If you're on PGV 3.3.x, download and install all 4 patch
files.
Copy file 'authentication_index.php' to subdirectory
'includes'. Copy the other files to the main directory
where PGV is installed.
Logged In: YES
user_id=634811
I updated http://phpgedview.net/index.php to clarify that
the patch is not for the 4.0 branch. Let me know if the text
is clear (most of it is just copied form your instructions
below).
Logged In: YES
user_id=1111339
Still getting penetrations into /phpGedView/media after
applying the patches to 3.3.7. Found the casus15.php,
login.php, back.txt and ciPsy.tar.gz all loaded into this
directory dated 30/12/05. There were also entries in /tmp so
at this stage I am very concerned about the extent of damage
to the server as a whole and will have to do a rkhunt and
possible re-install of the whole server :(.
Logged In: YES
user_id=1278885
At this time it would be prudent to limit the MIME types of
media users can upload.
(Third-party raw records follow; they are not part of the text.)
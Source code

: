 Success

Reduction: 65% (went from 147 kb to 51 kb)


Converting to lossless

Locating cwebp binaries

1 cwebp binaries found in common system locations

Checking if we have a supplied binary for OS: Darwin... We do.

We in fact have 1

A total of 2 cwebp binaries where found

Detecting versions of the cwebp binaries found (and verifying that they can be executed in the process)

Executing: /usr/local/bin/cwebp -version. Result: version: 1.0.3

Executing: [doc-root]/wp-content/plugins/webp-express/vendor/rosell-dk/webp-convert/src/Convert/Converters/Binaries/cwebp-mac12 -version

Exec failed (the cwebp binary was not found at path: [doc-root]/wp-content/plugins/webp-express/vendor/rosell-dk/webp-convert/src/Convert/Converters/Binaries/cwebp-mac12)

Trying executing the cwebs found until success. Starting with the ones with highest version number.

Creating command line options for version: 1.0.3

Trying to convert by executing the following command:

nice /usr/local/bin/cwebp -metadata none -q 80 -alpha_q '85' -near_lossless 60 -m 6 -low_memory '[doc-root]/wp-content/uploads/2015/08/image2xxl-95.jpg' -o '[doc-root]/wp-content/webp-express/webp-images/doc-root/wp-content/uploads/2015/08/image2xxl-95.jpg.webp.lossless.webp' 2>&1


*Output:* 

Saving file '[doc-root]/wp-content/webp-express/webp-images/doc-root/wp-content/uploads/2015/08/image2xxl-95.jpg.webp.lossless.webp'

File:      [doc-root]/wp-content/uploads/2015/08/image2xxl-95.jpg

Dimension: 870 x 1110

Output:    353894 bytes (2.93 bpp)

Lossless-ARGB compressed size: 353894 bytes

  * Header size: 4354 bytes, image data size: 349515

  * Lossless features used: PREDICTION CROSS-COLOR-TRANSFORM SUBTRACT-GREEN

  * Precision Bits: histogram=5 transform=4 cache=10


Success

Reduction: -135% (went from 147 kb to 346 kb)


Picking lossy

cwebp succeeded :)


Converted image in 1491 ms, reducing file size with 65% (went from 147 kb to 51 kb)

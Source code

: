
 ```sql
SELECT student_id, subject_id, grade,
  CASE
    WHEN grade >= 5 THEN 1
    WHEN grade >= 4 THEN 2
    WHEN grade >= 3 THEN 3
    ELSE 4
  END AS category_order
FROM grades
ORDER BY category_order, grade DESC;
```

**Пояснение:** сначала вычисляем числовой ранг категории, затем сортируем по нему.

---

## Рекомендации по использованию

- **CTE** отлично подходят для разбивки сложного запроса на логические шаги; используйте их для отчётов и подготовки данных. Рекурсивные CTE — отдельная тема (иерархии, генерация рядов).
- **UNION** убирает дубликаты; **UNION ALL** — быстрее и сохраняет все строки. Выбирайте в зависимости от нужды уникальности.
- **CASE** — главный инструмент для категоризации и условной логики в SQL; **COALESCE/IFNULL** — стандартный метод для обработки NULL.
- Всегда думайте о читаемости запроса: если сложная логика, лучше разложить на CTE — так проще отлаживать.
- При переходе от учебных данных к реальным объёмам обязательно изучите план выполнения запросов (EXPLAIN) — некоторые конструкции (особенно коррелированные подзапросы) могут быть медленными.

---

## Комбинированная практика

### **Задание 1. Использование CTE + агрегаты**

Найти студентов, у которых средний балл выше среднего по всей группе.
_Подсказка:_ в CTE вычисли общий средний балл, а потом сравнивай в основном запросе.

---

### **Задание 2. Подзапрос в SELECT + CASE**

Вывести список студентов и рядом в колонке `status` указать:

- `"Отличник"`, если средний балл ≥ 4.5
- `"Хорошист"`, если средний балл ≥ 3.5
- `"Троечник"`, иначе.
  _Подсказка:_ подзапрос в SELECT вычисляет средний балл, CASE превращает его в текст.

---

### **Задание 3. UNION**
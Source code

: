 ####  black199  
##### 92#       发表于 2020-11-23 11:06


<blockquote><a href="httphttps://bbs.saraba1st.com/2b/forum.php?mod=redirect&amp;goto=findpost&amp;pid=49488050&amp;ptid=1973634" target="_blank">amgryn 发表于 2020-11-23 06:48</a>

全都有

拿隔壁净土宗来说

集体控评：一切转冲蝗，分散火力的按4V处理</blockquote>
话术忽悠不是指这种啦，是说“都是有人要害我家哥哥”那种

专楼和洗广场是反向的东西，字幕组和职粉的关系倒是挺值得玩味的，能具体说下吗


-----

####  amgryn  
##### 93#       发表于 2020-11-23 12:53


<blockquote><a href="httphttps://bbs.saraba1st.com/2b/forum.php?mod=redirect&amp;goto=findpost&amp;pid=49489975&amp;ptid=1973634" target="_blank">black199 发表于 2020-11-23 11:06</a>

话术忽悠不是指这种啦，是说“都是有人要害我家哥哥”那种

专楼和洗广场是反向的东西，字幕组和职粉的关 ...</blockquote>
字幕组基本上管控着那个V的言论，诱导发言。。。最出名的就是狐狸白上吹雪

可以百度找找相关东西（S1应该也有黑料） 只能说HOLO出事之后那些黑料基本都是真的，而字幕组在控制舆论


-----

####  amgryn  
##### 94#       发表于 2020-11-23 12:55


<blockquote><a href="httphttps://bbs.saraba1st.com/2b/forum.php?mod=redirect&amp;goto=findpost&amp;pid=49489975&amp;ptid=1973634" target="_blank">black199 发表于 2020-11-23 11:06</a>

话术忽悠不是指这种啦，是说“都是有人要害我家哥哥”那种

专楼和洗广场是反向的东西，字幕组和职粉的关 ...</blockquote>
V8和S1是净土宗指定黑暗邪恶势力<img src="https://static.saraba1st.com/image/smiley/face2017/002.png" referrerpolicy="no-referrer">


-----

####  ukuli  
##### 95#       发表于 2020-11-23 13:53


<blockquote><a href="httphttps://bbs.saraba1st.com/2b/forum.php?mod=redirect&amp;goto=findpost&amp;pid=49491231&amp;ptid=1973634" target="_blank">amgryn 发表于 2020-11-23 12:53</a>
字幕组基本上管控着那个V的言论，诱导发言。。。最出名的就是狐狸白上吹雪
I am still puzzled as to who would
take the time to register just to upload a back-door program.
Logged In: YES
user_id=1111339
As follow up - individuals are able to get access to the
system using a php tool called r57 and c99 which enable them
to access the system via help_text_vars.php. I simulated
the attempts using the tool links. In my case the person
then uploaded open source irc software into the
/phpGedView/media directory and then did the install of the
software. The files were all owned by www-data (std Debian
Apache structure). Because my firewall blocks the ports used
by the software it didn't work. Most of the attempts I have
seen over the last few weeks involve the php tools mentioned
above.
Logged In: YES
user_id=1111339
As further follow-up on this and some general advice for
others running phpGedView on Linux based systems.
The php tools being used (r57 and c99) can be used to gain
access to the whole file system. This means attackers may be
able to upload and install apps with the Apache user
authority. This also means they can have a crack at root as
well.
Installing mod_security into Apache httpd.conf together with
the rule sets at http://www.modsecurity.org will prevent the
use of these tools. modsecurity.org have already included
the exploit into their rulesets.
Logged In: YES
user_id=1432705
I recently applied the 3.3.8 security patches to my
personal web-based GedView installation, however when I
mouse-over the PHPGedView logo at the bottom of my GedView
home page it still thinks I am running 3.3.7.
I was expecting it to display 3.3.8.
Are the patches supposed to update the version displayed?
or did the patches not get applied properly??
Thanks in advance.
Logged In: YES
user_id=1198414
The version information comes from 'includes/session.php'.
Since the patches only update a selected portion of your
existing PhpGedView installation, you wouldn't see a new
version number.
I would advise you to download the most recent PhpGedView
version 3.3.8 distribution file, and update your existing
installation with this new version.
To do the update, you extract the entire set of files and
directories from the version 3.3.8 distribution file, and
then replace everything within the PhpGedView installation
directory on your server, except for the following:
file config.php
directory index
directory media
By keeping these three items, you're replacing all of
PhpGedView while retaining the existing configuration and
data files.
Logged In: YES
user_id=1432705
I upgraded to the full version of 3.3.8 as you suggested.
Everthing seems to be working OK, and I get an indication
I'm running 3.3.8 on the mouseover of the PHPGedView logo.
Thanks
Logged In: YES
user_id=300048
This patch has been merged into the code and was included in the
lastest final version release.
Please download the newest release.
Thanks